The following issues need to be explained here:

  • In a fully connected scenario, data in the Beijing equipment room is replicated to the cluster in the Shanghai equipment room, and data in the Shanghai equipment room is also replicated to the Beijing equipment room. In this case, the Data in the Beijing equipment room is replicated to the Shanghai equipment room, and then the Shanghai equipment room copies the data back to Beijing, forming an infinite data loop. When a producer sends a message, it knows which cluster it is currently in. When the message is replicated by replication Producer, it will label the message with a label: Replication_from indicates where the message is from and can solve the problem of reverse replication.

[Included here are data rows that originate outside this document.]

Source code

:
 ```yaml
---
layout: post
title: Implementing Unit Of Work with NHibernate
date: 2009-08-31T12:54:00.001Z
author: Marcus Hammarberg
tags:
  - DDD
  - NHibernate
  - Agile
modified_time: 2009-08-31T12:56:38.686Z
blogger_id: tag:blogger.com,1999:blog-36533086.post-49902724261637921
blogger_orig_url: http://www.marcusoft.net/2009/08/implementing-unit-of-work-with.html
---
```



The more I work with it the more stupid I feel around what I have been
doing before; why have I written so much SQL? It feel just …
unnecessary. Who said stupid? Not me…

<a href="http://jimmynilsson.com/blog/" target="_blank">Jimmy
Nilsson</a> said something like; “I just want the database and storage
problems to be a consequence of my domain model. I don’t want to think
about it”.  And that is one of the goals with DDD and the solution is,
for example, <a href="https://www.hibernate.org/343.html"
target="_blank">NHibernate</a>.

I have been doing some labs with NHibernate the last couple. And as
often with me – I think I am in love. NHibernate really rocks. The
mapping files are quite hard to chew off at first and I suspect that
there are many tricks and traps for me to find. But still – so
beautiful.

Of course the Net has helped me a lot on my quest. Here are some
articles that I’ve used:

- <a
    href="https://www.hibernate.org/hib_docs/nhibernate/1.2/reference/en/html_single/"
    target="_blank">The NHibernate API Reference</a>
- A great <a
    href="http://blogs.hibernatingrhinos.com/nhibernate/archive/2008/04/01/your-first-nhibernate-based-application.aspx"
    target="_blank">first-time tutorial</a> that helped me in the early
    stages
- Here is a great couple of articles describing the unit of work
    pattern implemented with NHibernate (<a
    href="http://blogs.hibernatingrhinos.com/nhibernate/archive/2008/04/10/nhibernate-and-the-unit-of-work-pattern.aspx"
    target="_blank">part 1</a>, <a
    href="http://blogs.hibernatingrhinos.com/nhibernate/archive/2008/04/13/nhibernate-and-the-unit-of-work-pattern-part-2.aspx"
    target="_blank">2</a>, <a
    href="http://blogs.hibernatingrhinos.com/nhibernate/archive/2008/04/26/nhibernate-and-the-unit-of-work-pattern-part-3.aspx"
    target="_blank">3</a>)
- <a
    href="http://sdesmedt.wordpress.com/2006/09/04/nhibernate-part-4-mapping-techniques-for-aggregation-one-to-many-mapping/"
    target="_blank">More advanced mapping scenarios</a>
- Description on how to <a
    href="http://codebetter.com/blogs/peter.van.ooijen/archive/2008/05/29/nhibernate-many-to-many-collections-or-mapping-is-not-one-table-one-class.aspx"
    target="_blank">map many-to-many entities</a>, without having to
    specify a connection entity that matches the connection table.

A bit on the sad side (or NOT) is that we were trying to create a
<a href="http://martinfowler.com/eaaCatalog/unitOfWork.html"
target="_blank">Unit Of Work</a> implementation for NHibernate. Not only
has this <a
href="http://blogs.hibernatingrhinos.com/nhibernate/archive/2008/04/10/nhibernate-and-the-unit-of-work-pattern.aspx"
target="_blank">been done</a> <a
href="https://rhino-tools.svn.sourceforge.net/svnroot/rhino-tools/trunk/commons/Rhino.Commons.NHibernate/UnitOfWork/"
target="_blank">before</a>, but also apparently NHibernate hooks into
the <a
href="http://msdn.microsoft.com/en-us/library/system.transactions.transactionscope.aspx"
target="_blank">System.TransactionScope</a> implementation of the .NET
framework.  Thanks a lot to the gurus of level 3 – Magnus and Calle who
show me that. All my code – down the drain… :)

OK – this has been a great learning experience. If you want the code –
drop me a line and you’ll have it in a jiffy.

  • In the geo-replication scenario, the exactly once semantics of messages (at-least-once + rewriter-side (producer-name + sequence ID)) can also be guaranteed.

  • The replication delay depends on the network delay between the two equipment rooms. If the delay is large, consider the network delay between the two equipment rooms.

After global ZooKeeper is configured, data is replicated bidirectional. All clusters mounted under Global ZooKeeper communicate with each other.

One-way replication

As mentioned above, when global ZooKeeper is configured, one-way data replication is not possible. However, in many scenarios, we do not need all the data between clusters to be fully connected. In such scenarios, we can consider using one-way data replication. One-way replication does not need the user configuration or designated configurationStoreServers alone, Only when the configuration needs to be configurationStoreServers zookeeper address the value of the configuration for the local cluster (zookeeperServers).

How do you do cross-cluster replication without configuring Global ZooKeeper?

As mentioned above, global ZooKeeper is mainly used to store address information of multiple clusters and corresponding namespace information, without additional metadata information. Therefore, in the one-way replication scenario, you need to tell the clusters in other rooms that you need to read the namespace information between the clusters.

Failover mode

Failover mode is a special case of one-way replication.

In Failover mode, the cluster of the remote machine room is only used to back up data, and there are no producers or consumers. Only after the active cluster goes down, Only then will the corresponding producer and consumer switch to the corresponding standby cluster to continue consumption. Because a Replication sub exists, the status of the subscription is also copied to the backup room.

Current problems with Pulsar Geo-replication

  • Pulsar can only ensure the order of messages in a single machine room, but cannot ensure the global order of messages in multiple machine rooms

  • Because cursor snapshot is conducted regularly, the time accuracy is not too high, and there is some deviation.

  • Currently, only the position of “Mark Delete Position” is synchronized. Messages that are individually signed cannot be synchronized.

  • You can only perform a cursor snapshot if all related clusters are in the “available” state.

  • When cursor Snapshot is used, there is some caching that affects subsequent calculations involving the backlog.

Phase to recommend

You may not understand Apache Pulsar’s Message Storage Model

To be or not to be: Pulsar’s Message retention and Expiration Strategies

3 times Pulsar Client Performance in one day!